## ACTION ITEM
With both ends included, repeat exactly the lines of the entries below from the one containing "(CTS) от точки" down to the one containing "он передает данные.", and no others.

○ ○ ○ ○ ○

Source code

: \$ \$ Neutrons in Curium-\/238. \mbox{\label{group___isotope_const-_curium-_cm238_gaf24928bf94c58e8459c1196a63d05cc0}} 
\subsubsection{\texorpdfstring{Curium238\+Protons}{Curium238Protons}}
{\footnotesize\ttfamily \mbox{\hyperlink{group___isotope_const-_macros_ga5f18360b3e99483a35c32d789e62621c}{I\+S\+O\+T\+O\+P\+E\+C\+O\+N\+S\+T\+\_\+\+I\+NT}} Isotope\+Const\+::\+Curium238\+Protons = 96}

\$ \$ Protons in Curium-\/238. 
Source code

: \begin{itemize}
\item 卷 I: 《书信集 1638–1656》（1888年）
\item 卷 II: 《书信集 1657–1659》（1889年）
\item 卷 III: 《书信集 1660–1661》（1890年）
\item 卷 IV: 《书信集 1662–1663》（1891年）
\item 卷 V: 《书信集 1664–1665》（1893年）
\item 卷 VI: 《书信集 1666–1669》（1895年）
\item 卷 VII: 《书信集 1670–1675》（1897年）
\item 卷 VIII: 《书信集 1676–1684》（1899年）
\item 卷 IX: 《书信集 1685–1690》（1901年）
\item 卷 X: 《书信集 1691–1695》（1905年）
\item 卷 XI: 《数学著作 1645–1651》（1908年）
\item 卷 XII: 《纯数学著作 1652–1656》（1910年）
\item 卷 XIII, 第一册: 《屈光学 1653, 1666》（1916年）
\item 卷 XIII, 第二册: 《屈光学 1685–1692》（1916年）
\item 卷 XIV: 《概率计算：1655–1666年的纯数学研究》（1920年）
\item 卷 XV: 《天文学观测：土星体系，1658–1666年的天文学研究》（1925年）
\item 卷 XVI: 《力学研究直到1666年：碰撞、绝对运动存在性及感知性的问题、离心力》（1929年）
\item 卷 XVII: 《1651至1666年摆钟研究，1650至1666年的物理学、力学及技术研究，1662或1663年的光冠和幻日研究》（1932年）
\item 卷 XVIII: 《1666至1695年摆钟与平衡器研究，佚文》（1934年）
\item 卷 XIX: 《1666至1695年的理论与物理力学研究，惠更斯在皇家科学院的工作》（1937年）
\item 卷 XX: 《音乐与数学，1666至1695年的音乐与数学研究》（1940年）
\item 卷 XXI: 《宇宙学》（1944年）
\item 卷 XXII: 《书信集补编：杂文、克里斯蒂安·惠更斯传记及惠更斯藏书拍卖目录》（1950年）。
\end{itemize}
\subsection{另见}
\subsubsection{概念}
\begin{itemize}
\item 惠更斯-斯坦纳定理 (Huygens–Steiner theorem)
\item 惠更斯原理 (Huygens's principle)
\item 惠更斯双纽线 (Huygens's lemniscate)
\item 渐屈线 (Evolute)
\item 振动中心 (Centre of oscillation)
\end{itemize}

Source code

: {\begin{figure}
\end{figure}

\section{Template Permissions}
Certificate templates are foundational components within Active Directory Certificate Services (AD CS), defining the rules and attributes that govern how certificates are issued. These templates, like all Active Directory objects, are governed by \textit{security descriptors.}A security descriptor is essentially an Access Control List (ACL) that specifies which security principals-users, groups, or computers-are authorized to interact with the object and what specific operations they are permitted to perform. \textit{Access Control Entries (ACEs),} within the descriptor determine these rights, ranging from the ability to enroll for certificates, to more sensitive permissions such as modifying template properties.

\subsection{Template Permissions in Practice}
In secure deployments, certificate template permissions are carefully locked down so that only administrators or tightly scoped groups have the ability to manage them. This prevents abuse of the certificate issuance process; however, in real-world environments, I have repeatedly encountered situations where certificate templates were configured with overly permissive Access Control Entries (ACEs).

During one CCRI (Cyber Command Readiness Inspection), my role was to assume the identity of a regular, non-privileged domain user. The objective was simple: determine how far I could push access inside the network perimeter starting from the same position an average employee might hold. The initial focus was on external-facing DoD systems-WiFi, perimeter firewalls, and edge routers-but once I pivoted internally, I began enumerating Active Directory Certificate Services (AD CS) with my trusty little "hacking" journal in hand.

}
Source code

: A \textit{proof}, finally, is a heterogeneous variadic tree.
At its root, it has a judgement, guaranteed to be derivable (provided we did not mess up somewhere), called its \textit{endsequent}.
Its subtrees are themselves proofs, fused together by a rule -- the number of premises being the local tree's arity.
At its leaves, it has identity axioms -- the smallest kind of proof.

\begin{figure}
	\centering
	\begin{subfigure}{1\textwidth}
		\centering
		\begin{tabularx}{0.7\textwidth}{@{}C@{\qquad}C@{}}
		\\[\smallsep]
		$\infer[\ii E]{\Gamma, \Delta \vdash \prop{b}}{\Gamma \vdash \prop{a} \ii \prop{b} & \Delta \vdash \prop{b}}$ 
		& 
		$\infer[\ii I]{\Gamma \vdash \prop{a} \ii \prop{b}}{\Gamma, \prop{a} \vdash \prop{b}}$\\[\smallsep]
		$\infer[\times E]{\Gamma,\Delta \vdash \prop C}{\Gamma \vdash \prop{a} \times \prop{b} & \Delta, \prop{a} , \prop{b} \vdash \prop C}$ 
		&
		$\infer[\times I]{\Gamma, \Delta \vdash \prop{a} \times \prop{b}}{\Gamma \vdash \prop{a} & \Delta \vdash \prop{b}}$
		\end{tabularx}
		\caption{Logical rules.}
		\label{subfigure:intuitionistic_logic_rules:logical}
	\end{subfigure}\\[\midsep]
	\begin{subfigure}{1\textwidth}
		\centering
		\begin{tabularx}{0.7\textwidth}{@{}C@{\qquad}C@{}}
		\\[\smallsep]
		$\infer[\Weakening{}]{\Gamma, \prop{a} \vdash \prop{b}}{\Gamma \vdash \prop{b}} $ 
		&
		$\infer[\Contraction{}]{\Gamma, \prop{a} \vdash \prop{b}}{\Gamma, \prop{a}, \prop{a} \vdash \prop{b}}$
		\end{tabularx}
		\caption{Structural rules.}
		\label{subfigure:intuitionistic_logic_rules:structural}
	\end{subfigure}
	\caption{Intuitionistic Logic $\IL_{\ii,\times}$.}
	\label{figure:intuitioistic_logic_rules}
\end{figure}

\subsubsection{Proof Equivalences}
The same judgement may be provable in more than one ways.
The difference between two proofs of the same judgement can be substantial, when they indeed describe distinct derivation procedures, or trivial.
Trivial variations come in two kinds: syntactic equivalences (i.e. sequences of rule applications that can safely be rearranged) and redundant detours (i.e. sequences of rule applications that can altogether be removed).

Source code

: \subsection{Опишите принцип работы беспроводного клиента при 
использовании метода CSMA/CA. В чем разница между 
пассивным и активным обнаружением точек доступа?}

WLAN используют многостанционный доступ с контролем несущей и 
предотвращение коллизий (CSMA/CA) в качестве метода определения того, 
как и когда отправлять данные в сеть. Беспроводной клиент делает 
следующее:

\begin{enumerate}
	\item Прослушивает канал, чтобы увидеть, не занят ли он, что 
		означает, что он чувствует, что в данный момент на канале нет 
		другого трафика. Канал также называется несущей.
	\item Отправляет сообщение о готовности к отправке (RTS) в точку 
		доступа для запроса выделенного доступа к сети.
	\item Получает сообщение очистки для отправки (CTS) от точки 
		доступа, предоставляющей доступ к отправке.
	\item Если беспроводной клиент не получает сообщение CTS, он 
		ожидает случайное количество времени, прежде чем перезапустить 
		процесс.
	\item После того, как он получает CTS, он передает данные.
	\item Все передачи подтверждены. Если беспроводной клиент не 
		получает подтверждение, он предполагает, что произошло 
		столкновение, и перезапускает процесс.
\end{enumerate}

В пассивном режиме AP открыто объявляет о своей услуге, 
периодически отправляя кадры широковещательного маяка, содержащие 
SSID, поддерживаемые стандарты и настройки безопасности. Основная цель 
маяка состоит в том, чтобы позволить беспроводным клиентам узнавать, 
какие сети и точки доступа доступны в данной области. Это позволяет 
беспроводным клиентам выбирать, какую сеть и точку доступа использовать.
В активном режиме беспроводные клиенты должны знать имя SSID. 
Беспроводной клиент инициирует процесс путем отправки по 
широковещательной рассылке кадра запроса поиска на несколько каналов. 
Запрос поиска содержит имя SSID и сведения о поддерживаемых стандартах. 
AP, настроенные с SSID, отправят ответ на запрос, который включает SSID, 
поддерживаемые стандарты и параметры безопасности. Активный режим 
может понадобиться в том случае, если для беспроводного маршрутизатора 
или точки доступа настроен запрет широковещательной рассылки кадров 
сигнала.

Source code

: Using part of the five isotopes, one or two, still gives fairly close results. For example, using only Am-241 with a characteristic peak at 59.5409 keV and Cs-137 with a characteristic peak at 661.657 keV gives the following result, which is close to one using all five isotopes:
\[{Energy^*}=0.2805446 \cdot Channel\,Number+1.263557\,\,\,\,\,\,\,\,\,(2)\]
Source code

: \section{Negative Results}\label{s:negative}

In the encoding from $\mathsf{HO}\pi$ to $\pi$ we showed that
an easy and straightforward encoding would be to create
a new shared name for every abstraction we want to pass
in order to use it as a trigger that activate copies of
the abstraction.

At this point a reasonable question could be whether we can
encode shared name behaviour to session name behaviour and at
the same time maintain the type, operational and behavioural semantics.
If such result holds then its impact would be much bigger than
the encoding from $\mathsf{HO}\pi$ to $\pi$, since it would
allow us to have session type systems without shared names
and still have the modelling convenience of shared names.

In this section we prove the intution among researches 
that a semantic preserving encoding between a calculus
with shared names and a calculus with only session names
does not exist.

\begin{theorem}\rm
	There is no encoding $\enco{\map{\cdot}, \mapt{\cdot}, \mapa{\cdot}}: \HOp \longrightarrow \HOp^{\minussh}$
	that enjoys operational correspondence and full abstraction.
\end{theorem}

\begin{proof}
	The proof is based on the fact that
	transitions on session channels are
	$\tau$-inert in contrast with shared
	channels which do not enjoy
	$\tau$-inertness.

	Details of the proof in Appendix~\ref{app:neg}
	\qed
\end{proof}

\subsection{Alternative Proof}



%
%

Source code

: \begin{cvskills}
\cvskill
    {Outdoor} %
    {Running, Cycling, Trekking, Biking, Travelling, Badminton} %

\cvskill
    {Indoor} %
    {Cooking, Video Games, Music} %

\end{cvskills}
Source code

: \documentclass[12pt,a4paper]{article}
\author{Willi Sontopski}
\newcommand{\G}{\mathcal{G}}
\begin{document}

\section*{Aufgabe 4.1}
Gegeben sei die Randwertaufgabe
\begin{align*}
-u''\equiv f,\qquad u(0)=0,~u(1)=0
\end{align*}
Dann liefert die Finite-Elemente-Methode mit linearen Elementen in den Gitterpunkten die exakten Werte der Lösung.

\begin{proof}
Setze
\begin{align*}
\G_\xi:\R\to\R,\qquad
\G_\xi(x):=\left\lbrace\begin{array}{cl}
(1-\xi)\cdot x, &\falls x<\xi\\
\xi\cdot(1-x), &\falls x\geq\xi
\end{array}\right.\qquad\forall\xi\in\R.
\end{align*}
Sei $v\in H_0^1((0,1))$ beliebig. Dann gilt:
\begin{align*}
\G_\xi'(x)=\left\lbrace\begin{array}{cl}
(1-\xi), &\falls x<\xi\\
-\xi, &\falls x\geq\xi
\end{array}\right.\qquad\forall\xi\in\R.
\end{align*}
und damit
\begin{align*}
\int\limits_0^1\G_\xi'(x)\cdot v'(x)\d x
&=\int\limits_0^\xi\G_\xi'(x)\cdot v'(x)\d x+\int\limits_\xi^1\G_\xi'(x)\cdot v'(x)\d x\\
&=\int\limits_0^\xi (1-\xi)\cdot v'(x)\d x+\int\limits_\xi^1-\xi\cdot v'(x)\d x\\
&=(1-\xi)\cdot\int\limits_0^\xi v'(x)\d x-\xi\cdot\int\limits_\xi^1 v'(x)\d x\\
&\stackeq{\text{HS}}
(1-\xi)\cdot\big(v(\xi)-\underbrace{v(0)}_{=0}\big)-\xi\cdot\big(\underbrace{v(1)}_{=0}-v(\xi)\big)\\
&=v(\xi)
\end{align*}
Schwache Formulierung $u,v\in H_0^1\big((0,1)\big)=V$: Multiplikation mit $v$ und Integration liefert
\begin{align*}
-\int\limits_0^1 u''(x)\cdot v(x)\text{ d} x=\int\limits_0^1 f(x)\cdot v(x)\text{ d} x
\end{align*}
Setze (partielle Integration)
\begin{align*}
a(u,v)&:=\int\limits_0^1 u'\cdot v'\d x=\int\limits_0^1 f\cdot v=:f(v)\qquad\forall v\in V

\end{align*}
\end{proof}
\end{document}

○ ○ ○ ○ ○

## ANSWER TO THIS TASK
	\item Получает сообщение очистки для отправки (CTS) от точки 
		доступа, предоставляющей доступ к отправке.
	\item Если беспроводной клиент не получает сообщение CTS, он 
		ожидает случайное количество времени, прежде чем перезапустить 
		процесс.
	\item После того, как он получает CTS, он передает данные.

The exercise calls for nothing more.